• [Brief] Each record that follows goes into your reply unchanged; the pictures do not.

• [Records shown]
※ ※ ※

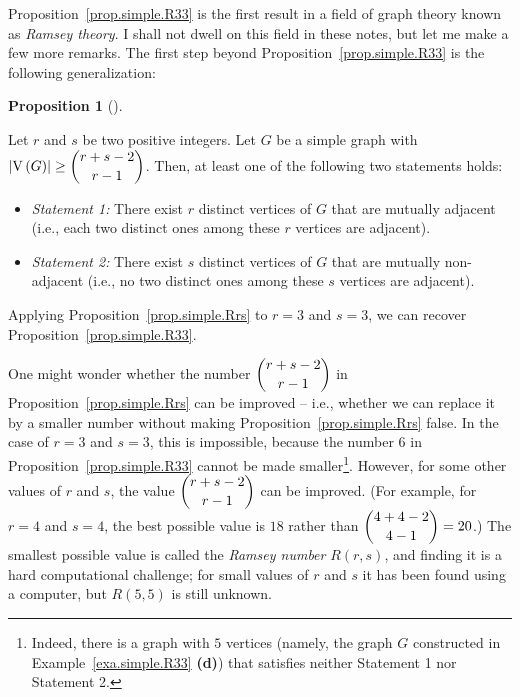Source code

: \documentclass[numbers=enddot,12pt,final,onecolumn,notitlepage]{scrartcl}%
\theoremstyle{definition}
\newtheorem{prop}[theo]{Proposition}
\newenvironment{proposition}[1][]
{\begin{prop}[#1]\begin{leftbar}}
{\end{leftbar}\end{prop}}
\newcommand{\abs}[1]{\left| #1 \right|}
\newcommand{\tup}[1]{\left( #1 \right)}
\newcommand{\verts}[1]{\operatorname{V}\left( #1 \right)}
\begin{document}
Proposition~\ref{prop.simple.R33} is the first result in a field
of graph theory known as \textit{Ramsey theory}. I shall not dwell on
this field in these notes, but let me make a few more remarks.
The first step beyond Proposition~\ref{prop.simple.R33} is the
following generalization:

\begin{proposition} \label{prop.simple.Rrs}
Let $r$ and $s$ be two positive integers.
Let $G$ be a simple graph with
$\abs{\verts{G}} \geq \dbinom{r+s-2}{r-1}$.
Then, at least one of the following two statements holds:

\begin{itemize}
\item \textit{Statement 1:} There exist $r$ distinct vertices
of $G$ that are mutually adjacent (i.e., each two distinct ones among
these $r$ vertices are adjacent).

\item \textit{Statement 2:} There exist $s$ distinct vertices
of $G$ that are mutually non-adjacent (i.e., no two distinct ones
among these $s$ vertices are adjacent).
\end{itemize}
\end{proposition}

Applying Proposition~\ref{prop.simple.Rrs} to $r=3$ and $s=3$, we can
recover Proposition~\ref{prop.simple.R33}.

One might wonder whether the number $\dbinom{r+s-2}{r-1}$ in
Proposition~\ref{prop.simple.Rrs} can be improved -- i.e., whether we
can replace it by a smaller number without making
Proposition~\ref{prop.simple.Rrs} false. In the case of $r=3$ and
$s=3$, this is impossible, because the number $6$ in
Proposition~\ref{prop.simple.R33} cannot be made
smaller\footnote{Indeed, there is a graph with $5$ vertices (namely,
the graph $G$ constructed in
Example~\ref{exa.simple.R33} \textbf{(d)}) that
satisfies neither Statement 1 nor Statement 2.}. However, for some
other values of $r$ and $s$, the value $\dbinom{r+s-2}{r-1}$ can be
improved. (For example, for $r=4$ and $s=4$, the best possible value
is $18$ rather than $\dbinom{4+4-2}{4-1}=20$.) The smallest possible
value is called the \textit{Ramsey number} $R\tup{r,s}$, and
finding it is a hard computational challenge; for small values of $r$
and $s$ it has been found using a computer, but $R\tup{5,5}$ is still
unknown.
\end{document}
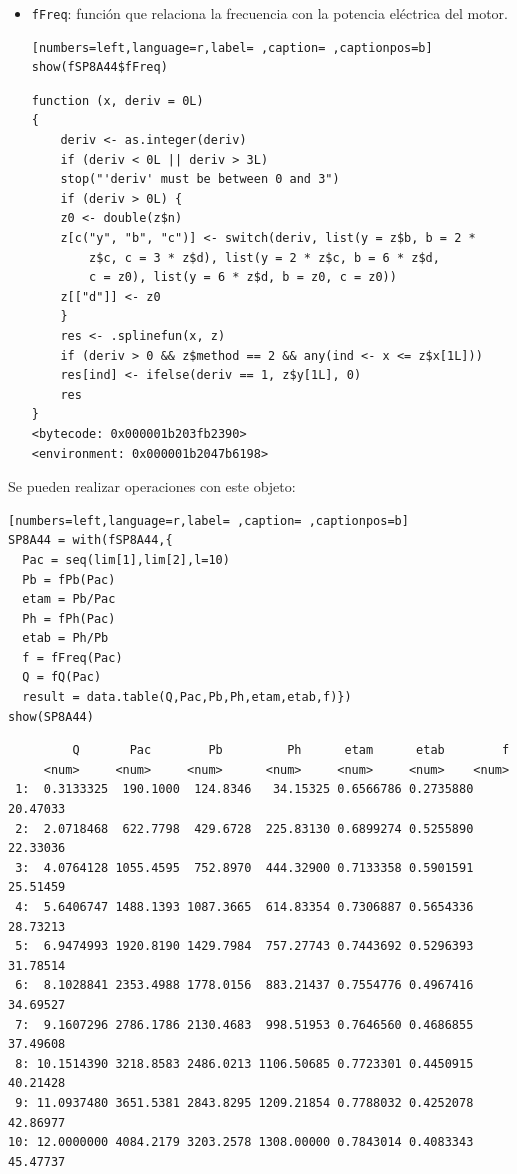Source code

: \begin{itemize}
\begin{itemize}
\item \texttt{fFreq}: función que relaciona la frecuencia con la potencia eléctrica del motor.
\begin{lstlisting}[numbers=left,language=r,label= ,caption= ,captionpos=b]
show(fSP8A44$fFreq)
\end{lstlisting}

\begin{verbatim}
function (x, deriv = 0L) 
{
    deriv <- as.integer(deriv)
    if (deriv < 0L || deriv > 3L) 
	stop("'deriv' must be between 0 and 3")
    if (deriv > 0L) {
	z0 <- double(z$n)
	z[c("y", "b", "c")] <- switch(deriv, list(y = z$b, b = 2 * 
	    z$c, c = 3 * z$d), list(y = 2 * z$c, b = 6 * z$d, 
	    c = z0), list(y = 6 * z$d, b = z0, c = z0))
	z[["d"]] <- z0
    }
    res <- .splinefun(x, z)
    if (deriv > 0 && z$method == 2 && any(ind <- x <= z$x[1L])) 
	res[ind] <- ifelse(deriv == 1, z$y[1L], 0)
    res
}
<bytecode: 0x000001b203fb2390>
<environment: 0x000001b2047b6198>
\end{verbatim}
\end{itemize}

Se pueden realizar operaciones con este objeto:
\begin{lstlisting}[numbers=left,language=r,label= ,caption= ,captionpos=b]
SP8A44 = with(fSP8A44,{
  Pac = seq(lim[1],lim[2],l=10)
  Pb = fPb(Pac)
  etam = Pb/Pac
  Ph = fPh(Pac)
  etab = Ph/Pb
  f = fFreq(Pac)
  Q = fQ(Pac)
  result = data.table(Q,Pac,Pb,Ph,etam,etab,f)})
show(SP8A44)
\end{lstlisting}

\begin{verbatim}
	     Q       Pac        Pb         Ph      etam      etab        f
	 <num>     <num>     <num>      <num>     <num>     <num>    <num>
 1:  0.3133325  190.1000  124.8346   34.15325 0.6566786 0.2735880 20.47033
 2:  2.0718468  622.7798  429.6728  225.83130 0.6899274 0.5255890 22.33036
 3:  4.0764128 1055.4595  752.8970  444.32900 0.7133358 0.5901591 25.51459
 4:  5.6406747 1488.1393 1087.3665  614.83354 0.7306887 0.5654336 28.73213
 5:  6.9474993 1920.8190 1429.7984  757.27743 0.7443692 0.5296393 31.78514
 6:  8.1028841 2353.4988 1778.0156  883.21437 0.7554776 0.4967416 34.69527
 7:  9.1607296 2786.1786 2130.4683  998.51953 0.7646560 0.4686855 37.49608
 8: 10.1514390 3218.8583 2486.0213 1106.50685 0.7723301 0.4450915 40.21428
 9: 11.0937480 3651.5381 2843.8295 1209.21854 0.7788032 0.4252078 42.86977
10: 12.0000000 4084.2179 3203.2578 1308.00000 0.7843014 0.4083343 45.47737
\end{verbatim}


\end{itemize}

※ ※ ※

• [Your solution]
Source code

: \documentclass[numbers=enddot,12pt,final,onecolumn,notitlepage]{scrartcl}%
\theoremstyle{definition}
\newtheorem{prop}[theo]{Proposition}
\newenvironment{proposition}[1][]
{\begin{prop}[#1]\begin{leftbar}}
{\end{leftbar}\end{prop}}
\newcommand{\abs}[1]{\left| #1 \right|}
\newcommand{\tup}[1]{\left( #1 \right)}
\newcommand{\verts}[1]{\operatorname{V}\left( #1 \right)}
\begin{document}
Proposition~\ref{prop.simple.R33} is the first result in a field
of graph theory known as \textit{Ramsey theory}. I shall not dwell on
this field in these notes, but let me make a few more remarks.
The first step beyond Proposition~\ref{prop.simple.R33} is the
following generalization:

\begin{proposition} \label{prop.simple.Rrs}
Let $r$ and $s$ be two positive integers.
Let $G$ be a simple graph with
$\abs{\verts{G}} \geq \dbinom{r+s-2}{r-1}$.
Then, at least one of the following two statements holds:

\begin{itemize}
\item \textit{Statement 1:} There exist $r$ distinct vertices
of $G$ that are mutually adjacent (i.e., each two distinct ones among
these $r$ vertices are adjacent).

\item \textit{Statement 2:} There exist $s$ distinct vertices
of $G$ that are mutually non-adjacent (i.e., no two distinct ones
among these $s$ vertices are adjacent).
\end{itemize}
\end{proposition}

Applying Proposition~\ref{prop.simple.Rrs} to $r=3$ and $s=3$, we can
recover Proposition~\ref{prop.simple.R33}.

One might wonder whether the number $\dbinom{r+s-2}{r-1}$ in
Proposition~\ref{prop.simple.Rrs} can be improved -- i.e., whether we
can replace it by a smaller number without making
Proposition~\ref{prop.simple.Rrs} false. In the case of $r=3$ and
$s=3$, this is impossible, because the number $6$ in
Proposition~\ref{prop.simple.R33} cannot be made
smaller\footnote{Indeed, there is a graph with $5$ vertices (namely,
the graph $G$ constructed in
Example~\ref{exa.simple.R33} \textbf{(d)}) that
satisfies neither Statement 1 nor Statement 2.}. However, for some
other values of $r$ and $s$, the value $\dbinom{r+s-2}{r-1}$ can be
improved. (For example, for $r=4$ and $s=4$, the best possible value
is $18$ rather than $\dbinom{4+4-2}{4-1}=20$.) The smallest possible
value is called the \textit{Ramsey number} $R\tup{r,s}$, and
finding it is a hard computational challenge; for small values of $r$
and $s$ it has been found using a computer, but $R\tup{5,5}$ is still
unknown.
\end{document}
Source code

: \begin{itemize}
\begin{itemize}
\item \texttt{fFreq}: función que relaciona la frecuencia con la potencia eléctrica del motor.
\begin{lstlisting}[numbers=left,language=r,label= ,caption= ,captionpos=b]
show(fSP8A44$fFreq)
\end{lstlisting}

\begin{verbatim}
function (x, deriv = 0L) 
{
    deriv <- as.integer(deriv)
    if (deriv < 0L || deriv > 3L) 
	stop("'deriv' must be between 0 and 3")
    if (deriv > 0L) {
	z0 <- double(z$n)
	z[c("y", "b", "c")] <- switch(deriv, list(y = z$b, b = 2 * 
	    z$c, c = 3 * z$d), list(y = 2 * z$c, b = 6 * z$d, 
	    c = z0), list(y = 6 * z$d, b = z0, c = z0))
	z[["d"]] <- z0
    }
    res <- .splinefun(x, z)
    if (deriv > 0 && z$method == 2 && any(ind <- x <= z$x[1L])) 
	res[ind] <- ifelse(deriv == 1, z$y[1L], 0)
    res
}
<bytecode: 0x000001b203fb2390>
<environment: 0x000001b2047b6198>
\end{verbatim}
\end{itemize}

Se pueden realizar operaciones con este objeto:
\begin{lstlisting}[numbers=left,language=r,label= ,caption= ,captionpos=b]
SP8A44 = with(fSP8A44,{
  Pac = seq(lim[1],lim[2],l=10)
  Pb = fPb(Pac)
  etam = Pb/Pac
  Ph = fPh(Pac)
  etab = Ph/Pb
  f = fFreq(Pac)
  Q = fQ(Pac)
  result = data.table(Q,Pac,Pb,Ph,etam,etab,f)})
show(SP8A44)
\end{lstlisting}

\begin{verbatim}
	     Q       Pac        Pb         Ph      etam      etab        f
	 <num>     <num>     <num>      <num>     <num>     <num>    <num>
 1:  0.3133325  190.1000  124.8346   34.15325 0.6566786 0.2735880 20.47033
 2:  2.0718468  622.7798  429.6728  225.83130 0.6899274 0.5255890 22.33036
 3:  4.0764128 1055.4595  752.8970  444.32900 0.7133358 0.5901591 25.51459
 4:  5.6406747 1488.1393 1087.3665  614.83354 0.7306887 0.5654336 28.73213
 5:  6.9474993 1920.8190 1429.7984  757.27743 0.7443692 0.5296393 31.78514
 6:  8.1028841 2353.4988 1778.0156  883.21437 0.7554776 0.4967416 34.69527
 7:  9.1607296 2786.1786 2130.4683  998.51953 0.7646560 0.4686855 37.49608
 8: 10.1514390 3218.8583 2486.0213 1106.50685 0.7723301 0.4450915 40.21428
 9: 11.0937480 3651.5381 2843.8295 1209.21854 0.7788032 0.4252078 42.86977
10: 12.0000000 4084.2179 3203.2578 1308.00000 0.7843014 0.4083343 45.47737
\end{verbatim}


\end{itemize}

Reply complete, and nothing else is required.